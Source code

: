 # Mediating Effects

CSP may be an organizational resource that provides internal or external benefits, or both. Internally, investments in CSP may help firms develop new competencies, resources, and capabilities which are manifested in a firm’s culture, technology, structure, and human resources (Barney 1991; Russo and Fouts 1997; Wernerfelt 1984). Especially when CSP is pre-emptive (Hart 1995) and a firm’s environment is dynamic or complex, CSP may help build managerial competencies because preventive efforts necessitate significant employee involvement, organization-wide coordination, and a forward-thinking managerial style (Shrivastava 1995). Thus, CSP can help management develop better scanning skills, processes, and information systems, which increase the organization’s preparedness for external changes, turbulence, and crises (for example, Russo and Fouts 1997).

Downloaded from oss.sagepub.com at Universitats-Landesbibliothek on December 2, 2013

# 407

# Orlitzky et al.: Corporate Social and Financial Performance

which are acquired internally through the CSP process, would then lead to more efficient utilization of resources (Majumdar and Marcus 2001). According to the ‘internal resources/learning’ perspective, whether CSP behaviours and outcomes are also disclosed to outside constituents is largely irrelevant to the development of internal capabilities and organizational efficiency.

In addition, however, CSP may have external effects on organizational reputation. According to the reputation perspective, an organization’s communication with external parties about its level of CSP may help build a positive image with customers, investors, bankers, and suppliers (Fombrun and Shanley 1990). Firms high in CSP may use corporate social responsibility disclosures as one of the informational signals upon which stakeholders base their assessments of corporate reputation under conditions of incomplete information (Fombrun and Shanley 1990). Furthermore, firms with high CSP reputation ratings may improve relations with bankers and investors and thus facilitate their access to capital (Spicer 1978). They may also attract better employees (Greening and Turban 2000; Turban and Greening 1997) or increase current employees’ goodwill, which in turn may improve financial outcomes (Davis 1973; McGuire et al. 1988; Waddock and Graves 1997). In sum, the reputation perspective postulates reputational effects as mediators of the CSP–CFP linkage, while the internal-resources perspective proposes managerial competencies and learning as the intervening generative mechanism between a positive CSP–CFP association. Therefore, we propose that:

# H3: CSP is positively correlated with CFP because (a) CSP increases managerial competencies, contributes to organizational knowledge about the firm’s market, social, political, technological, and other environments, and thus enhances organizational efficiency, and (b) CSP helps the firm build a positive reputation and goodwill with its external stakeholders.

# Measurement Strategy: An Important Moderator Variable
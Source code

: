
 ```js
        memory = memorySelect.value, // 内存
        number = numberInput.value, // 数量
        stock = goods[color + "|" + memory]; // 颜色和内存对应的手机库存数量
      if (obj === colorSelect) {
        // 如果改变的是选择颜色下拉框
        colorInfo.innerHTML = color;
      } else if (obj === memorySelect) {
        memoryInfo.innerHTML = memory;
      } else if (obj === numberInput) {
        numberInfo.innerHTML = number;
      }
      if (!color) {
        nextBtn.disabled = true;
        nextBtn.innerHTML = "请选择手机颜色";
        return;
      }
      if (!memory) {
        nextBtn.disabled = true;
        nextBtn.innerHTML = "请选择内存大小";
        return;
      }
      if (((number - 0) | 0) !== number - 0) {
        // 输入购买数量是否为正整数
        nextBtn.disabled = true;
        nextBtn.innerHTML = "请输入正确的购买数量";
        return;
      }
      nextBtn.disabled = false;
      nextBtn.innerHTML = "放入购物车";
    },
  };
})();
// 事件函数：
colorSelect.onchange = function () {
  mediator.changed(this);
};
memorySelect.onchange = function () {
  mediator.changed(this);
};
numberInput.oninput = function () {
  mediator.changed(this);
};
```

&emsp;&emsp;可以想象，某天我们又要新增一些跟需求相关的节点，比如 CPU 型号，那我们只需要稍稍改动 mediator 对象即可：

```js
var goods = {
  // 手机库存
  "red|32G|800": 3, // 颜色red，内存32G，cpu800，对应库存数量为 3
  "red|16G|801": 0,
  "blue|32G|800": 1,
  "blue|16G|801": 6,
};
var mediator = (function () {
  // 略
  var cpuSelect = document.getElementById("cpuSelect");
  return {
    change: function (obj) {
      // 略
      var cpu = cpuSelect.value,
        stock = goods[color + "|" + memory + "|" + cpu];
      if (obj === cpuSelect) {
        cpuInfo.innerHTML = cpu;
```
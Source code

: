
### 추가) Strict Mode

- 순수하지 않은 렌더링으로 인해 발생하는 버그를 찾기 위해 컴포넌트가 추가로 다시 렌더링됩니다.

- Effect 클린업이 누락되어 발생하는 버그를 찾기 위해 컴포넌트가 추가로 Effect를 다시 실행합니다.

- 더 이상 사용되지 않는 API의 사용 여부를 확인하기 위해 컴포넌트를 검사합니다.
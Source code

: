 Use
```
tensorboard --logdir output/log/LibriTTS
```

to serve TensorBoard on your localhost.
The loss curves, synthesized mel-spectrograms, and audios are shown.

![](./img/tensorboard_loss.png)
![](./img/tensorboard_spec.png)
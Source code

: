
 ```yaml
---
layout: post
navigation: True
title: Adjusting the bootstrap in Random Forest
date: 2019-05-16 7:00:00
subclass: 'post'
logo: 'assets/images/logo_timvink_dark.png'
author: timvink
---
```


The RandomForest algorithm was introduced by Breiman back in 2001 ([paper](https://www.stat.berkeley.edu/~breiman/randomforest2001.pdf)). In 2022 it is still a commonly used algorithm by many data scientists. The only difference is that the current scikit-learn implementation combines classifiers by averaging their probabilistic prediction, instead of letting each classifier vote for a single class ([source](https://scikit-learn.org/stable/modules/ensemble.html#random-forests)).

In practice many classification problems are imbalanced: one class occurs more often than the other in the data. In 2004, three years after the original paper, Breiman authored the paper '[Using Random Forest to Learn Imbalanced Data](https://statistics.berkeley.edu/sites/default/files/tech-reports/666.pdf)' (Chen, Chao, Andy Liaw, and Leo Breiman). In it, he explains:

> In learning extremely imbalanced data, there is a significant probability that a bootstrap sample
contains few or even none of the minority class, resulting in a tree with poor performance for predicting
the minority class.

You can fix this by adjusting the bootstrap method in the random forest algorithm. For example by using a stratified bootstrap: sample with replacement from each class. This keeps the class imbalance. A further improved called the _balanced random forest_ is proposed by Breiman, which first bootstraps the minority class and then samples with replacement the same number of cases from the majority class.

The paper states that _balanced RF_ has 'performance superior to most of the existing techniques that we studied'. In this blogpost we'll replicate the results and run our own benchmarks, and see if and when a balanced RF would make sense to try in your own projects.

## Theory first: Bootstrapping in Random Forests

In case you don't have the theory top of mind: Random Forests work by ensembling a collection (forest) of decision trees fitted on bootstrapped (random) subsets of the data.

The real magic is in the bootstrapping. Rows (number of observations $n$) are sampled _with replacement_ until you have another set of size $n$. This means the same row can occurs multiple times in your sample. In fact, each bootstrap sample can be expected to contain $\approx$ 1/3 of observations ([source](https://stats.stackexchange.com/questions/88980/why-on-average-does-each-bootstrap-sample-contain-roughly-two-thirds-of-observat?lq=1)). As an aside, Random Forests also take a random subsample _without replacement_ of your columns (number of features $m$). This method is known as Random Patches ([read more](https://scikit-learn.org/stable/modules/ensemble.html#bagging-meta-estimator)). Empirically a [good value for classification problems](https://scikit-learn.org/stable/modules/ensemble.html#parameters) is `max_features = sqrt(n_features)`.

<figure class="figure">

::::::::::

- _Task prompt_: Your job is to give the listing again exactly as it was written.

- _Result of the task_:
Source code

: # Mediating Effects

CSP may be an organizational resource that provides internal or external benefits, or both. Internally, investments in CSP may help firms develop new competencies, resources, and capabilities which are manifested in a firm’s culture, technology, structure, and human resources (Barney 1991; Russo and Fouts 1997; Wernerfelt 1984). Especially when CSP is pre-emptive (Hart 1995) and a firm’s environment is dynamic or complex, CSP may help build managerial competencies because preventive efforts necessitate significant employee involvement, organization-wide coordination, and a forward-thinking managerial style (Shrivastava 1995). Thus, CSP can help management develop better scanning skills, processes, and information systems, which increase the organization’s preparedness for external changes, turbulence, and crises (for example, Russo and Fouts 1997).

Downloaded from oss.sagepub.com at Universitats-Landesbibliothek on December 2, 2013

# 407

# Orlitzky et al.: Corporate Social and Financial Performance

which are acquired internally through the CSP process, would then lead to more efficient utilization of resources (Majumdar and Marcus 2001). According to the ‘internal resources/learning’ perspective, whether CSP behaviours and outcomes are also disclosed to outside constituents is largely irrelevant to the development of internal capabilities and organizational efficiency.

In addition, however, CSP may have external effects on organizational reputation. According to the reputation perspective, an organization’s communication with external parties about its level of CSP may help build a positive image with customers, investors, bankers, and suppliers (Fombrun and Shanley 1990). Firms high in CSP may use corporate social responsibility disclosures as one of the informational signals upon which stakeholders base their assessments of corporate reputation under conditions of incomplete information (Fombrun and Shanley 1990). Furthermore, firms with high CSP reputation ratings may improve relations with bankers and investors and thus facilitate their access to capital (Spicer 1978). They may also attract better employees (Greening and Turban 2000; Turban and Greening 1997) or increase current employees’ goodwill, which in turn may improve financial outcomes (Davis 1973; McGuire et al. 1988; Waddock and Graves 1997). In sum, the reputation perspective postulates reputational effects as mediators of the CSP–CFP linkage, while the internal-resources perspective proposes managerial competencies and learning as the intervening generative mechanism between a positive CSP–CFP association. Therefore, we propose that:

# H3: CSP is positively correlated with CFP because (a) CSP increases managerial competencies, contributes to organizational knowledge about the firm’s market, social, political, technological, and other environments, and thus enhances organizational efficiency, and (b) CSP helps the firm build a positive reputation and goodwill with its external stakeholders.

# Measurement Strategy: An Important Moderator Variable
Source code

:
 ```js
        memory = memorySelect.value, // 内存
        number = numberInput.value, // 数量
        stock = goods[color + "|" + memory]; // 颜色和内存对应的手机库存数量
      if (obj === colorSelect) {
        // 如果改变的是选择颜色下拉框
        colorInfo.innerHTML = color;
      } else if (obj === memorySelect) {
        memoryInfo.innerHTML = memory;
      } else if (obj === numberInput) {
        numberInfo.innerHTML = number;
      }
      if (!color) {
        nextBtn.disabled = true;
        nextBtn.innerHTML = "请选择手机颜色";
        return;
      }
      if (!memory) {
        nextBtn.disabled = true;
        nextBtn.innerHTML = "请选择内存大小";
        return;
      }
      if (((number - 0) | 0) !== number - 0) {
        // 输入购买数量是否为正整数
        nextBtn.disabled = true;
        nextBtn.innerHTML = "请输入正确的购买数量";
        return;
      }
      nextBtn.disabled = false;
      nextBtn.innerHTML = "放入购物车";
    },
  };
})();
// 事件函数：
colorSelect.onchange = function () {
  mediator.changed(this);
};
memorySelect.onchange = function () {
  mediator.changed(this);
};
numberInput.oninput = function () {
  mediator.changed(this);
};
```

&emsp;&emsp;可以想象，某天我们又要新增一些跟需求相关的节点，比如 CPU 型号，那我们只需要稍稍改动 mediator 对象即可：

```js
var goods = {
  // 手机库存
  "red|32G|800": 3, // 颜色red，内存32G，cpu800，对应库存数量为 3
  "red|16G|801": 0,
  "blue|32G|800": 1,
  "blue|16G|801": 6,
};
var mediator = (function () {
  // 略
  var cpuSelect = document.getElementById("cpuSelect");
  return {
    change: function (obj) {
      // 略
      var cpu = cpuSelect.value,
        stock = goods[color + "|" + memory + "|" + cpu];
      if (obj === cpuSelect) {
        cpuInfo.innerHTML = cpu;
```
Source code

:
### 추가) Strict Mode

- 순수하지 않은 렌더링으로 인해 발생하는 버그를 찾기 위해 컴포넌트가 추가로 다시 렌더링됩니다.

- Effect 클린업이 누락되어 발생하는 버그를 찾기 위해 컴포넌트가 추가로 Effect를 다시 실행합니다.

- 더 이상 사용되지 않는 API의 사용 여부를 확인하기 위해 컴포넌트를 검사합니다.
Source code

: Use
```
tensorboard --logdir output/log/LibriTTS
```

to serve TensorBoard on your localhost.
The loss curves, synthesized mel-spectrograms, and audios are shown.

![](./img/tensorboard_loss.png)
![](./img/tensorboard_spec.png)
Source code

:
 ```yaml
---
layout: post
navigation: True
title: Adjusting the bootstrap in Random Forest
date: 2019-05-16 7:00:00
subclass: 'post'
logo: 'assets/images/logo_timvink_dark.png'
author: timvink
---
```


The RandomForest algorithm was introduced by Breiman back in 2001 ([paper](https://www.stat.berkeley.edu/~breiman/randomforest2001.pdf)). In 2022 it is still a commonly used algorithm by many data scientists. The only difference is that the current scikit-learn implementation combines classifiers by averaging their probabilistic prediction, instead of letting each classifier vote for a single class ([source](https://scikit-learn.org/stable/modules/ensemble.html#random-forests)).

In practice many classification problems are imbalanced: one class occurs more often than the other in the data. In 2004, three years after the original paper, Breiman authored the paper '[Using Random Forest to Learn Imbalanced Data](https://statistics.berkeley.edu/sites/default/files/tech-reports/666.pdf)' (Chen, Chao, Andy Liaw, and Leo Breiman). In it, he explains:

> In learning extremely imbalanced data, there is a significant probability that a bootstrap sample
contains few or even none of the minority class, resulting in a tree with poor performance for predicting
the minority class.

You can fix this by adjusting the bootstrap method in the random forest algorithm. For example by using a stratified bootstrap: sample with replacement from each class. This keeps the class imbalance. A further improved called the _balanced random forest_ is proposed by Breiman, which first bootstraps the minority class and then samples with replacement the same number of cases from the majority class.

The paper states that _balanced RF_ has 'performance superior to most of the existing techniques that we studied'. In this blogpost we'll replicate the results and run our own benchmarks, and see if and when a balanced RF would make sense to try in your own projects.

## Theory first: Bootstrapping in Random Forests

In case you don't have the theory top of mind: Random Forests work by ensembling a collection (forest) of decision trees fitted on bootstrapped (random) subsets of the data.

The real magic is in the bootstrapping. Rows (number of observations $n$) are sampled _with replacement_ until you have another set of size $n$. This means the same row can occurs multiple times in your sample. In fact, each bootstrap sample can be expected to contain $\approx$ 1/3 of observations ([source](https://stats.stackexchange.com/questions/88980/why-on-average-does-each-bootstrap-sample-contain-roughly-two-thirds-of-observat?lq=1)). As an aside, Random Forests also take a random subsample _without replacement_ of your columns (number of features $m$). This method is known as Random Patches ([read more](https://scikit-learn.org/stable/modules/ensemble.html#bagging-meta-estimator)). Empirically a [good value for classification problems](https://scikit-learn.org/stable/modules/ensemble.html#parameters) is `max_features = sqrt(n_features)`.

<figure class="figure">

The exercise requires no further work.